**WORK REQUEST**
Repeat the lines of the data that follow, please, starting at the first and stopping after the one with "as code quality.".

**SUPPLIED INFORMATION**

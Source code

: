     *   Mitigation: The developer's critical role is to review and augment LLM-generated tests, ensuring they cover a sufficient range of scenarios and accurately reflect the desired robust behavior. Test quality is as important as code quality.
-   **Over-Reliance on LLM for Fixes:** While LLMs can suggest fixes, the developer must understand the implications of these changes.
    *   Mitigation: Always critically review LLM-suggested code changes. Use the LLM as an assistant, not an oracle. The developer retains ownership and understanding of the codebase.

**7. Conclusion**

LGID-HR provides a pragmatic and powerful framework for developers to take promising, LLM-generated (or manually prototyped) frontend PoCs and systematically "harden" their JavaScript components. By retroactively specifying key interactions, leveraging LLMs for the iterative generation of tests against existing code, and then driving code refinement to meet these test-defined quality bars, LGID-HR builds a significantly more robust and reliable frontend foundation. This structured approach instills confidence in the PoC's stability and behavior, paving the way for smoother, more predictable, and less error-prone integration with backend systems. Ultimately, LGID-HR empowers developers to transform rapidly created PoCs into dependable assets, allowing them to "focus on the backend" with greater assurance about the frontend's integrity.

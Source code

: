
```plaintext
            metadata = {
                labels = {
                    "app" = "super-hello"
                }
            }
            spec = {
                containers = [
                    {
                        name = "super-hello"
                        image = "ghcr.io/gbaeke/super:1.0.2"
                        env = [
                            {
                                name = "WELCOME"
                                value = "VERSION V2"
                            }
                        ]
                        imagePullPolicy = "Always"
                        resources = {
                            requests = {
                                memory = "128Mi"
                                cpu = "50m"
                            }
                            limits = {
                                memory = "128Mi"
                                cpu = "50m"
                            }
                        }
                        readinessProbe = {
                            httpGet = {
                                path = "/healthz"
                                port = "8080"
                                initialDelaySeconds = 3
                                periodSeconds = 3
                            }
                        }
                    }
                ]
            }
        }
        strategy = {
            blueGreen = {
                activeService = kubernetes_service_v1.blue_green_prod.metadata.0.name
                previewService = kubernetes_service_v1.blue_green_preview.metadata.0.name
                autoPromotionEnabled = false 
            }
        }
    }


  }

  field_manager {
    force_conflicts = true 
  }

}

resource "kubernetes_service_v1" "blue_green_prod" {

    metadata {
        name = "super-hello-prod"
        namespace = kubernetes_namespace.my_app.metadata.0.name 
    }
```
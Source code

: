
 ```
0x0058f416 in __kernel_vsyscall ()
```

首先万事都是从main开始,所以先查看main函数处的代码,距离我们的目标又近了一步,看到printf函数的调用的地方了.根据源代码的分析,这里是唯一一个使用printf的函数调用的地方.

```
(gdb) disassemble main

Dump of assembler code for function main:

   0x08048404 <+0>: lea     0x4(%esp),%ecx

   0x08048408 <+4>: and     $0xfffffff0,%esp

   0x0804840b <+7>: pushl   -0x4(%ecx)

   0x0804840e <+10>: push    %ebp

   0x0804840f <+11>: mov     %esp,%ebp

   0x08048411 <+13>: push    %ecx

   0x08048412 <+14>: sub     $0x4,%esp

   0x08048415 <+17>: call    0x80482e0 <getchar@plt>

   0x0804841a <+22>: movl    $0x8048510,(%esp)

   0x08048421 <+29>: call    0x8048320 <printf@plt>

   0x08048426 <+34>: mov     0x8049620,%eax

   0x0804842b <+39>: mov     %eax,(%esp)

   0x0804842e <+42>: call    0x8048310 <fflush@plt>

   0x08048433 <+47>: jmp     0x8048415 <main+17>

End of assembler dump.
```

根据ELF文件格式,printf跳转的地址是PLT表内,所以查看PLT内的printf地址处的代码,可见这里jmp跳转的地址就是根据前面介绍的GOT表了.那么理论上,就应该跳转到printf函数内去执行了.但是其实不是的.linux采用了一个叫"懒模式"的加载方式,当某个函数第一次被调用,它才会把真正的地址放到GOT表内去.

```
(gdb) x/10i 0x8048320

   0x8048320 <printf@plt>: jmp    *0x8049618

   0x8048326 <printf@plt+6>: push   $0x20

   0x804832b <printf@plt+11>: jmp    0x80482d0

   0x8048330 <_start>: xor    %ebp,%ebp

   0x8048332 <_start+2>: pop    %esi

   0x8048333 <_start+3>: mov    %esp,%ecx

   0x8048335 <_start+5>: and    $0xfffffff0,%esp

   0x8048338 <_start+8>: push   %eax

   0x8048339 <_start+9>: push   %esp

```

**RESULT**
Source code

:     *   Mitigation: The developer's critical role is to review and augment LLM-generated tests, ensuring they cover a sufficient range of scenarios and accurately reflect the desired robust behavior. Test quality is as important as code quality.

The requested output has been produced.